[GIVEN RECORDS Boundary: Start]

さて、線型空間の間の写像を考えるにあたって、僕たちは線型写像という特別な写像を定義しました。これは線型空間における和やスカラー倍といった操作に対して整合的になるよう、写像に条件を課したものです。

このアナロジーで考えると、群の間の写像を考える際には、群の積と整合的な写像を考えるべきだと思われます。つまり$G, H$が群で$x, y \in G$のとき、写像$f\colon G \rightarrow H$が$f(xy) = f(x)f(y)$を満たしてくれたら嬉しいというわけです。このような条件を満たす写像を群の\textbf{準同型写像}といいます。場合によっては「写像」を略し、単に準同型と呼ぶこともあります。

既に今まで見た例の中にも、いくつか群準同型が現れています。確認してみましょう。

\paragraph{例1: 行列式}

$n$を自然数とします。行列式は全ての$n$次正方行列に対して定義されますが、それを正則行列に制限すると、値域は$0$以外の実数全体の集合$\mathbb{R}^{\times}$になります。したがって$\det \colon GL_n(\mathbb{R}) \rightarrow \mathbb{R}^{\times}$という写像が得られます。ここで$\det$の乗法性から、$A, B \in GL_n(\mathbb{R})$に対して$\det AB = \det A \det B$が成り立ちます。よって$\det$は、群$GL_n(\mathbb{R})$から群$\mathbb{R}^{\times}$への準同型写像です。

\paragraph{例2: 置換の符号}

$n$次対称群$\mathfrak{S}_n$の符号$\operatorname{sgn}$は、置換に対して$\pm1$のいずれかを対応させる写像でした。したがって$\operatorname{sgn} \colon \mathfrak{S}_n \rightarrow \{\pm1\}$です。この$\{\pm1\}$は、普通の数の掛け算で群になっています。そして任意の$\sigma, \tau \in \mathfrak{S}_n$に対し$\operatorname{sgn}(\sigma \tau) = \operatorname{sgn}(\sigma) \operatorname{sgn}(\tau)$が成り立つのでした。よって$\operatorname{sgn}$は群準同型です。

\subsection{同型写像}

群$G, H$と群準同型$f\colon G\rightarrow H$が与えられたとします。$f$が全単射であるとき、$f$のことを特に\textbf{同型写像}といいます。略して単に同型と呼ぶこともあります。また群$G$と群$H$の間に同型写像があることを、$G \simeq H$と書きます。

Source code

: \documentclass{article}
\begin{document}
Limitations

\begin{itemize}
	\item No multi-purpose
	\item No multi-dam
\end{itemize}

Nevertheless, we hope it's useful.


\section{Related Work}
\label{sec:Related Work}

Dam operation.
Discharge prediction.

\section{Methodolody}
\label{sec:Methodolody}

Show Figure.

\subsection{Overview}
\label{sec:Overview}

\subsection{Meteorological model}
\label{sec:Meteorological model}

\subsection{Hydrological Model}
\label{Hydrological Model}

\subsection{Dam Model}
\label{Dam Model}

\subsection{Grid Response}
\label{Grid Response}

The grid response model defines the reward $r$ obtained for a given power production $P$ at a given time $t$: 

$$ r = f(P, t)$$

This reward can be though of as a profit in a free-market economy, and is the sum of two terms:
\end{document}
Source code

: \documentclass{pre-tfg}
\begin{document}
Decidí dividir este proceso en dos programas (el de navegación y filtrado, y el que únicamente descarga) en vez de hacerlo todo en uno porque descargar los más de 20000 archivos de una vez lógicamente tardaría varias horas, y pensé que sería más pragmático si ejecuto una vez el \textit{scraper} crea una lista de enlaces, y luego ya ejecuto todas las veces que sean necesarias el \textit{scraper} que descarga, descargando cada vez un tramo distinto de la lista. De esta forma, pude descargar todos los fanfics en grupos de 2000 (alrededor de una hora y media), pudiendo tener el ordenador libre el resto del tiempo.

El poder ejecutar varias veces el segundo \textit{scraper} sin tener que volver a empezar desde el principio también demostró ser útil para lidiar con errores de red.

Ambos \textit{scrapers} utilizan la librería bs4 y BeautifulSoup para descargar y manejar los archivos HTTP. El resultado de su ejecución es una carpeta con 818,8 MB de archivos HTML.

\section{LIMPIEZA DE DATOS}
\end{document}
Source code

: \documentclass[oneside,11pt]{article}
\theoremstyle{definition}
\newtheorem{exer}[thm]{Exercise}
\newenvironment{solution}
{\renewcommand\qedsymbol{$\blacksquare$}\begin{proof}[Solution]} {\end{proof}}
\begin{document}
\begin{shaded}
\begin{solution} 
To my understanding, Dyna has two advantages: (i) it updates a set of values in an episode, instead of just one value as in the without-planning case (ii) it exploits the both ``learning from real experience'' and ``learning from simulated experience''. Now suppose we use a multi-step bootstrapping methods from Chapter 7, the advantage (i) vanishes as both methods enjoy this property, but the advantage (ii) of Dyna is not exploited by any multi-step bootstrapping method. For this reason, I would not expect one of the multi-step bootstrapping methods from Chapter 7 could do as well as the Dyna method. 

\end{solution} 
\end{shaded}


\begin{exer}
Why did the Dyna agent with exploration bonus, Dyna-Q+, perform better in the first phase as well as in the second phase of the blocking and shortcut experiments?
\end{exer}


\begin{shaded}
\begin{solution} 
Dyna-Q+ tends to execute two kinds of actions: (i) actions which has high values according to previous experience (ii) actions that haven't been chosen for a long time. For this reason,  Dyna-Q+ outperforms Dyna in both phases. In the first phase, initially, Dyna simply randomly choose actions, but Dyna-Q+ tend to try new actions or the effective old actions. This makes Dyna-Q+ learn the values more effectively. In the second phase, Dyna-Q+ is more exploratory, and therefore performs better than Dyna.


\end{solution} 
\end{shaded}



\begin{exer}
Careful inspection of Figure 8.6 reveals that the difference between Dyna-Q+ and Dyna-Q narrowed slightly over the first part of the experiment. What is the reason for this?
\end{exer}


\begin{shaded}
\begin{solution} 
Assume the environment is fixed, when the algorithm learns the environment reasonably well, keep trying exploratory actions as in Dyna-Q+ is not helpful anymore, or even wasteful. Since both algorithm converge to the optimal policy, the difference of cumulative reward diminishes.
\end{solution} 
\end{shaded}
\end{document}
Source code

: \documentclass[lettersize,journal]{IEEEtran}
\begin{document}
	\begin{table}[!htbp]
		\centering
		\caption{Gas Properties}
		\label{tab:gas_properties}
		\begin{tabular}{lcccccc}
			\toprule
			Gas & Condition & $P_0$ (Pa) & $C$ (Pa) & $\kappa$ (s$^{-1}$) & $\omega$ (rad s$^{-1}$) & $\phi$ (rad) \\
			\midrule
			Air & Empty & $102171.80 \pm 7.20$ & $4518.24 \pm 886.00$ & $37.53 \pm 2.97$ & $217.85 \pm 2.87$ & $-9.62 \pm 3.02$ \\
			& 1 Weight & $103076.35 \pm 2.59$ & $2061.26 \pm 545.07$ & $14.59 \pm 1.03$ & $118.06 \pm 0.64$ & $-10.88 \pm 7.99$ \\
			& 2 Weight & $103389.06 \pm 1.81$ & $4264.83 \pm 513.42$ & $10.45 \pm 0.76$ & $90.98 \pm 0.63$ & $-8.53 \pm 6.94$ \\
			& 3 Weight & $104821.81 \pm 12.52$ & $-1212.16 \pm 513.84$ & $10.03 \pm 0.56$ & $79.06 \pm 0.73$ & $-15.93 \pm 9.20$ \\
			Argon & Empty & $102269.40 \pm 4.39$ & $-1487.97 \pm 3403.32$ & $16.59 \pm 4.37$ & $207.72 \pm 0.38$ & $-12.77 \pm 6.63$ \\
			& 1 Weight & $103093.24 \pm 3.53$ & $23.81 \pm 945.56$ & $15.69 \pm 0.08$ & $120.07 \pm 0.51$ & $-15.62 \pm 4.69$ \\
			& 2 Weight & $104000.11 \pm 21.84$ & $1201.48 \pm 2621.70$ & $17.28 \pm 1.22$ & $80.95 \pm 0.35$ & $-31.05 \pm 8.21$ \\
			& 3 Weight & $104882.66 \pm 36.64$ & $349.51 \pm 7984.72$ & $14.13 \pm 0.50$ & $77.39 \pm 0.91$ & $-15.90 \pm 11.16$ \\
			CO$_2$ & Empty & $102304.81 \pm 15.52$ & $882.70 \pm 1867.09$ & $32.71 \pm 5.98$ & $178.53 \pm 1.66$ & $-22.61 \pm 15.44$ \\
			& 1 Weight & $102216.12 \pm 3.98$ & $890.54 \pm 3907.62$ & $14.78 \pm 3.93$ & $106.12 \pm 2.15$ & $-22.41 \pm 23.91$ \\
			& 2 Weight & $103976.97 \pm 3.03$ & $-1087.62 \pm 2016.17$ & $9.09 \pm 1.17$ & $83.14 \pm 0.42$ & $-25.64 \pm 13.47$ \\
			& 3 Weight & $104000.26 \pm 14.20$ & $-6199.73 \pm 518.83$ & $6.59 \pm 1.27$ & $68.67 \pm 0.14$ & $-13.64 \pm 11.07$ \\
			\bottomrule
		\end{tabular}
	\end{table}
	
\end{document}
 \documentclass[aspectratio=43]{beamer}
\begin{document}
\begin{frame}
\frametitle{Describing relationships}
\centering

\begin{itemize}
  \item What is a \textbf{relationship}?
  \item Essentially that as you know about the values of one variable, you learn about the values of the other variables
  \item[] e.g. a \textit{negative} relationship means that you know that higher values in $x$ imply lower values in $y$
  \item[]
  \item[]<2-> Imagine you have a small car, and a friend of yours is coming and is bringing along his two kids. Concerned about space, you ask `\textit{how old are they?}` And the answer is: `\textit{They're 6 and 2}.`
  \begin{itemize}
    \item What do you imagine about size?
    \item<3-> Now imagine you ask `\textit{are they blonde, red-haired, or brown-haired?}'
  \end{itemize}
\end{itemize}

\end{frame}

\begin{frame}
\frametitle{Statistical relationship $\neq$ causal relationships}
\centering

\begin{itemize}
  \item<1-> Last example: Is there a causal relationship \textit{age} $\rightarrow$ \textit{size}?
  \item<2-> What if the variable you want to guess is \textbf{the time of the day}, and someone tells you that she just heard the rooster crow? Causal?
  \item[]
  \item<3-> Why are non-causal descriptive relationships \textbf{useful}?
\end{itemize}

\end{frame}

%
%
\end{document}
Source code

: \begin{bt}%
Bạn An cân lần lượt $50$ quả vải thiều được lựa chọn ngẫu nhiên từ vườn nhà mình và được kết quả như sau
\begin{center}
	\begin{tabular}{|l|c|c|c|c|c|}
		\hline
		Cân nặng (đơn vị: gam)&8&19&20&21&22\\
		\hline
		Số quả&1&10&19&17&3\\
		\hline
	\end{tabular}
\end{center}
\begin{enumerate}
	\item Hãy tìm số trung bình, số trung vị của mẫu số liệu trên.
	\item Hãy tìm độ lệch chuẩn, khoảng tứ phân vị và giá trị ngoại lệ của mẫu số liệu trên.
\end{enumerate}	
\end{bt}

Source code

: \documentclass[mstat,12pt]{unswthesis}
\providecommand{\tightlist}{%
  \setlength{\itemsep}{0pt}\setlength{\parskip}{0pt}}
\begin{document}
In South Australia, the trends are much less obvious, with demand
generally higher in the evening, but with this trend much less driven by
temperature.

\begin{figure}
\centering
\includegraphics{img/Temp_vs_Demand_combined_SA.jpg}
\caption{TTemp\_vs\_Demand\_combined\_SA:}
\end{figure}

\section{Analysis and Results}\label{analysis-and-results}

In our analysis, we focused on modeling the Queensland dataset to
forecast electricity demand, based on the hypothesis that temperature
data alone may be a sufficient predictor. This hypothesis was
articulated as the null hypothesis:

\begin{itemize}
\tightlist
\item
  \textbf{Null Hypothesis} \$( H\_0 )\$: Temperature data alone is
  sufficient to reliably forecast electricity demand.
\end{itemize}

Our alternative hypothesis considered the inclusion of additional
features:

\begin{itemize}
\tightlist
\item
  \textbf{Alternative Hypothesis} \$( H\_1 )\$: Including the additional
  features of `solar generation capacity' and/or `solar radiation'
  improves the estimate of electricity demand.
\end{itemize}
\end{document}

[GIVEN RECORDS Boundary: End]

**WHAT YOU ARE ASKED TO DO**
Of the lines in the listing above, count those containing the word "additional", and state the count alone.

**WRITTEN RESPONSE**
2